REPUBLIKA.CO.ID, JAKARTA -- Setiap tanggal 9 Februari selalu diperingati sebagai Hari Pers Nasional (HPN). Itu menjadi penanda pentingnya media dalam membangun jati diri dan mencerdaskan bangsa. Ironisnya, di era digital ini, pers harus berperang melawan kemajuan teknologi informasi teknologi berupa media sosial (medsos).
Banyak survei telah merilis medsos justru lebih digandrungi untuk mencari informasi dari pada media mainstream.

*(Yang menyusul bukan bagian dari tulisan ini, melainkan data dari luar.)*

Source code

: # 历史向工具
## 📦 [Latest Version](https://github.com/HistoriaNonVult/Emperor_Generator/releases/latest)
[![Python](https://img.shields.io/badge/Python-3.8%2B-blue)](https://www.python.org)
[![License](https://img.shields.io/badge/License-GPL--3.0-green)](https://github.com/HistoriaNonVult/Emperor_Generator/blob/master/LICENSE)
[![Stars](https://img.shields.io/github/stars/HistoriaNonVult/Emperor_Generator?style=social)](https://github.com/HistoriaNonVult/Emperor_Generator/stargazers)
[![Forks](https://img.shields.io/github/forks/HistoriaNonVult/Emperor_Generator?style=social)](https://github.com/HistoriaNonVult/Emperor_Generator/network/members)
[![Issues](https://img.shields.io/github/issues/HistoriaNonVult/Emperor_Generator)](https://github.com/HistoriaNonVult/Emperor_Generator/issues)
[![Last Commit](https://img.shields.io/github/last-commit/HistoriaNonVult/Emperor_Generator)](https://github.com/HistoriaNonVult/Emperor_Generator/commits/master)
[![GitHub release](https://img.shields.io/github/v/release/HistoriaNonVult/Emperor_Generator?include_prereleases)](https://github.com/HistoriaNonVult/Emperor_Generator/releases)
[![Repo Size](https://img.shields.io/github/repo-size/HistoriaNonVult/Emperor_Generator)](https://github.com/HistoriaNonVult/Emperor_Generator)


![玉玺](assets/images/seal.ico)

Di lain pihak, media mainstream justru menjadikan konten medsos sebagai berita. Padahal, konten di medsos itu banyak dipenuhi berita bohong (hoaks), adu domba, dan politik identitas. Kecenderungan inilah yang justru akan menyuburkan disinformasi dan mematikan literasi.
“Menurut saya itu kesalahan teman-teman dari wartawan media mainstream yang tidak memahami kaidah jurnalistik secara benar. Boleh saja konten medsos menjadi sumber informasi, tapi tetap tugas jurnalistik itu adalah melakukan cek dan ricek, memeriksa fakta, kemudian setiap informasi itu harus diverifikasi, klarifikasi dan dikonfrontasi kepada pihak-pihak terkait,” ujar mantan Ketua Dewan Pers Yosep Adi Prasetyo di Jakarta beberapa waktu lalu.
Menurut Yosep, untuk menjadikan sebuah berita menjadi produk jurnalistik itu harus sesuai dengan kode etik jurnalistik. Sedangkan di medsos siapa saja bisa menulis tanpa mengikuti kode etik jurnalistik
“Media mainstream tidak bisa begitu saja memenggunakan konten dari medsos seperti misalnya dari Facebook untuk jadi berita, karena kalau ada pihak yang berkeberatan itu bisa dilaporkan ke polisi. Dan polisi pasti akan berkoordinasi dengan Dewan Pers, kalau kemudian Dewan Pers mengatakan itu bukan produk jurnalistik, ya bisa terkena UU ITE atau UU pidana yang lain,” tuturnya.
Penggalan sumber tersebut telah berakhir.